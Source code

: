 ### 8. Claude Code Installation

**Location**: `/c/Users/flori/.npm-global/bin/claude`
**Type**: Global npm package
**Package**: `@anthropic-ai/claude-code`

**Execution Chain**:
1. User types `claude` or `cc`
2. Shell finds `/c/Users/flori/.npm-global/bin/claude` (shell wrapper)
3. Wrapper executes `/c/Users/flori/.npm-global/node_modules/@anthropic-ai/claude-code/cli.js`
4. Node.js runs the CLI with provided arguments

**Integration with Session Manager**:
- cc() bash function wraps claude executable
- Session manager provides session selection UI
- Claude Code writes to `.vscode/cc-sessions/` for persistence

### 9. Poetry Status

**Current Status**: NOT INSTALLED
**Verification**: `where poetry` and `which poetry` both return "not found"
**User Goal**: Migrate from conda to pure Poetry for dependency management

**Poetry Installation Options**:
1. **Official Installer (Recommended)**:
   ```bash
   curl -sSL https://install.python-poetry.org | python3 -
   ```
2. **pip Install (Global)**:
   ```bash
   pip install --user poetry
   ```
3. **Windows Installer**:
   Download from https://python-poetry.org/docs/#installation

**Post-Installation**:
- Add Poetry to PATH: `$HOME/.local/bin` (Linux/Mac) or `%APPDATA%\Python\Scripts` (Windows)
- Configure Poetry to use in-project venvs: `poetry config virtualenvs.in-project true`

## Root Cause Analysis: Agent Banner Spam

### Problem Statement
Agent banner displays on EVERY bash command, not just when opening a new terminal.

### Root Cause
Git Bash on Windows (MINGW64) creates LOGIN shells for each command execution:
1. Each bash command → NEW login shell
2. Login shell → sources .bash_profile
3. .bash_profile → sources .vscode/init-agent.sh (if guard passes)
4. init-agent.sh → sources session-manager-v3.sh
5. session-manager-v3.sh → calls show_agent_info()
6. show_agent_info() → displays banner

----------------

→ PROBLEM DESCRIPTION
Please copy, word for word, every line from the first line of the records through the line containing "3. Wrapper executes", with both of those lines included and nothing else.

→ ANSWER TO THE EXERCISE
Source code

: ### 8. Claude Code Installation

**Location**: `/c/Users/flori/.npm-global/bin/claude`
**Type**: Global npm package
**Package**: `@anthropic-ai/claude-code`

**Execution Chain**:
1. User types `claude` or `cc`
2. Shell finds `/c/Users/flori/.npm-global/bin/claude` (shell wrapper)
3. Wrapper executes `/c/Users/flori/.npm-global/node_modules/@anthropic-ai/claude-code/cli.js`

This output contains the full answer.